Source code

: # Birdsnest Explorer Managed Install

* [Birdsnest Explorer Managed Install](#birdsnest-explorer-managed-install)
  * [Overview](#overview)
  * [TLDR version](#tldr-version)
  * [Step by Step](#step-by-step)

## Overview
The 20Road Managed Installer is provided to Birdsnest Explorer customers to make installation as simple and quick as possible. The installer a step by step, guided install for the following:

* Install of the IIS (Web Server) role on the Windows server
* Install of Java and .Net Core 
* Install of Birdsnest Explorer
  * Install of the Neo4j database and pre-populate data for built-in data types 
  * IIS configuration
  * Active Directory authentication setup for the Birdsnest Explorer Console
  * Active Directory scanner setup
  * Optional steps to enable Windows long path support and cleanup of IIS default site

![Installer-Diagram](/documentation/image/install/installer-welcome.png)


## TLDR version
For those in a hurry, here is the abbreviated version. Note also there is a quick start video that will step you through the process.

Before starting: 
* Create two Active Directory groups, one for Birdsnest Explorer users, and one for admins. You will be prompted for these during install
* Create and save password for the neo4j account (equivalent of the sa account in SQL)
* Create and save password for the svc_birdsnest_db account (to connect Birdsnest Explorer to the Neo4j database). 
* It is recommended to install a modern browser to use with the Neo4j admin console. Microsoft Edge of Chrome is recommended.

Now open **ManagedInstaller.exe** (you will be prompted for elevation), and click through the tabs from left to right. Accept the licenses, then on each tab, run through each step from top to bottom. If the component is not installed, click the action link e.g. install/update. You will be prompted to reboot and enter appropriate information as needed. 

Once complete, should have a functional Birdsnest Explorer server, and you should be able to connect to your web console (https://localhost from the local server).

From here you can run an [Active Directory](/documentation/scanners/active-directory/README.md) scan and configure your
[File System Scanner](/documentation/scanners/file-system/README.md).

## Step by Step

◇ ◇ ◇ ◇

__WHAT THIS TASK INVOLVES__: Copy all the records exactly so that no character differs from the source.

__RESPONSE TO THIS EXERCISE__:
Source code

: # Birdsnest Explorer Managed Install

* [Birdsnest Explorer Managed Install](#birdsnest-explorer-managed-install)
  * [Overview](#overview)
  * [TLDR version](#tldr-version)
  * [Step by Step](#step-by-step)

## Overview
The 20Road Managed Installer is provided to Birdsnest Explorer customers to make installation as simple and quick as possible. The installer a step by step, guided install for the following:

* Install of the IIS (Web Server) role on the Windows server
* Install of Java and .Net Core 
* Install of Birdsnest Explorer
  * Install of the Neo4j database and pre-populate data for built-in data types 
  * IIS configuration
  * Active Directory authentication setup for the Birdsnest Explorer Console
  * Active Directory scanner setup
  * Optional steps to enable Windows long path support and cleanup of IIS default site

![Installer-Diagram](/documentation/image/install/installer-welcome.png)


## TLDR version
For those in a hurry, here is the abbreviated version. Note also there is a quick start video that will step you through the process.

Before starting: 
* Create two Active Directory groups, one for Birdsnest Explorer users, and one for admins. You will be prompted for these during install
* Create and save password for the neo4j account (equivalent of the sa account in SQL)
* Create and save password for the svc_birdsnest_db account (to connect Birdsnest Explorer to the Neo4j database). 
* It is recommended to install a modern browser to use with the Neo4j admin console. Microsoft Edge of Chrome is recommended.

Now open **ManagedInstaller.exe** (you will be prompted for elevation), and click through the tabs from left to right. Accept the licenses, then on each tab, run through each step from top to bottom. If the component is not installed, click the action link e.g. install/update. You will be prompted to reboot and enter appropriate information as needed. 

Once complete, should have a functional Birdsnest Explorer server, and you should be able to connect to your web console (https://localhost from the local server).

From here you can run an [Active Directory](/documentation/scanners/active-directory/README.md) scan and configure your
[File System Scanner](/documentation/scanners/file-system/README.md).

## Step by Step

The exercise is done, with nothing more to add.